[Collected data entries]
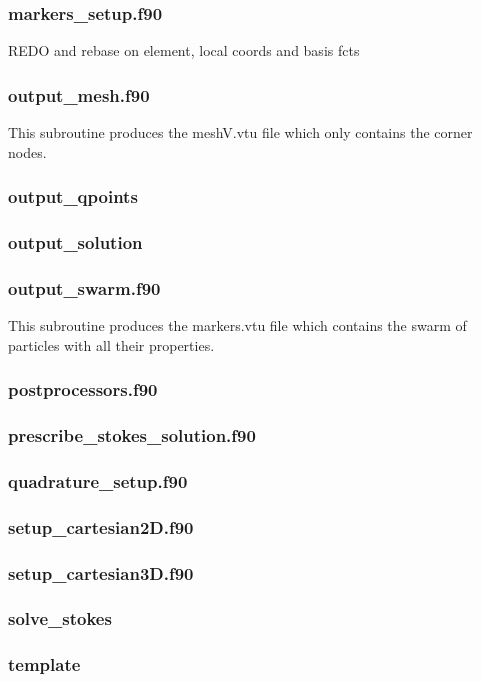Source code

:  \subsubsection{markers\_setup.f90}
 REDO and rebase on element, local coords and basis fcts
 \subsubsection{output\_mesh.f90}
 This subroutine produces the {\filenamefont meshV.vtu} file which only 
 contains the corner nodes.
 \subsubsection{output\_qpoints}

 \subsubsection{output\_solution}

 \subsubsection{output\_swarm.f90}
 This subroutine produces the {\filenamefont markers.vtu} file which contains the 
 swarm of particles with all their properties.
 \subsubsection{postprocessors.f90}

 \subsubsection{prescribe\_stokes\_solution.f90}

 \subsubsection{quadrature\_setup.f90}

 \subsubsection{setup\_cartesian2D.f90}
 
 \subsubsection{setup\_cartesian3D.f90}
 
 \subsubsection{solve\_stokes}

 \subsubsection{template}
...
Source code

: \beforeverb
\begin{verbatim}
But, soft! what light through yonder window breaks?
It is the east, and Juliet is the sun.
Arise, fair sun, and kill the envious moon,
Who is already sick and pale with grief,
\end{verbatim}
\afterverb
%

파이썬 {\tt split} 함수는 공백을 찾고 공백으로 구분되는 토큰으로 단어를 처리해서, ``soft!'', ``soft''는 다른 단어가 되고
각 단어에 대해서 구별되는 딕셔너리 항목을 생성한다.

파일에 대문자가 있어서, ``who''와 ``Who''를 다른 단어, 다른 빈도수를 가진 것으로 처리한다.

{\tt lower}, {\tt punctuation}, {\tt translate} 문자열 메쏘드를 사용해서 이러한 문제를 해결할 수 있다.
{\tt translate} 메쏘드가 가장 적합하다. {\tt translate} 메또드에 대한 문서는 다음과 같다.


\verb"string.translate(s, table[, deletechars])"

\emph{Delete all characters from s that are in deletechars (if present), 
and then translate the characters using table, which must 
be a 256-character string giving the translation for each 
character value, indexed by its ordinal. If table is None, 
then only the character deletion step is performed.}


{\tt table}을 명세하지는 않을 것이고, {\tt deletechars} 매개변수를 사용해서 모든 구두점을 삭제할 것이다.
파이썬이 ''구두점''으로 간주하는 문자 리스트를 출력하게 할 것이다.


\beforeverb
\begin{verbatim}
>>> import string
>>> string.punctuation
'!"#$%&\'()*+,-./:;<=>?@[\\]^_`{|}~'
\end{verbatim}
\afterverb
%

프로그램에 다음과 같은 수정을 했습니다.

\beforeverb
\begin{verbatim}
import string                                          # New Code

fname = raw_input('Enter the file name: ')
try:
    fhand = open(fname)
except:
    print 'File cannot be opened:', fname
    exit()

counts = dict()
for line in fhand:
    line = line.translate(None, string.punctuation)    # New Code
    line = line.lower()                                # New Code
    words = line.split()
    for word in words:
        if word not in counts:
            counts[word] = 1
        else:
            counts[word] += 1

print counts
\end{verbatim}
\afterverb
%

• **What needs to be done**
The entries above hold the needed span. Transcribe exactly the lines from the one with "But, soft! what" to the one with "구두점을 삭제할 것이다.", both included.

• **Result of this exercise**
But, soft! what light through yonder window breaks?
It is the east, and Juliet is the sun.
Arise, fair sun, and kill the envious moon,
Who is already sick and pale with grief,
\end{verbatim}
\afterverb
%

파이썬 {\tt split} 함수는 공백을 찾고 공백으로 구분되는 토큰으로 단어를 처리해서, ``soft!'', ``soft''는 다른 단어가 되고
각 단어에 대해서 구별되는 딕셔너리 항목을 생성한다.

파일에 대문자가 있어서, ``who''와 ``Who''를 다른 단어, 다른 빈도수를 가진 것으로 처리한다.

{\tt lower}, {\tt punctuation}, {\tt translate} 문자열 메쏘드를 사용해서 이러한 문제를 해결할 수 있다.
{\tt translate} 메쏘드가 가장 적합하다. {\tt translate} 메또드에 대한 문서는 다음과 같다.


\verb"string.translate(s, table[, deletechars])"

\emph{Delete all characters from s that are in deletechars (if present), 
and then translate the characters using table, which must 
be a 256-character string giving the translation for each 
character value, indexed by its ordinal. If table is None, 
then only the character deletion step is performed.}


{\tt table}을 명세하지는 않을 것이고, {\tt deletechars} 매개변수를 사용해서 모든 구두점을 삭제할 것이다.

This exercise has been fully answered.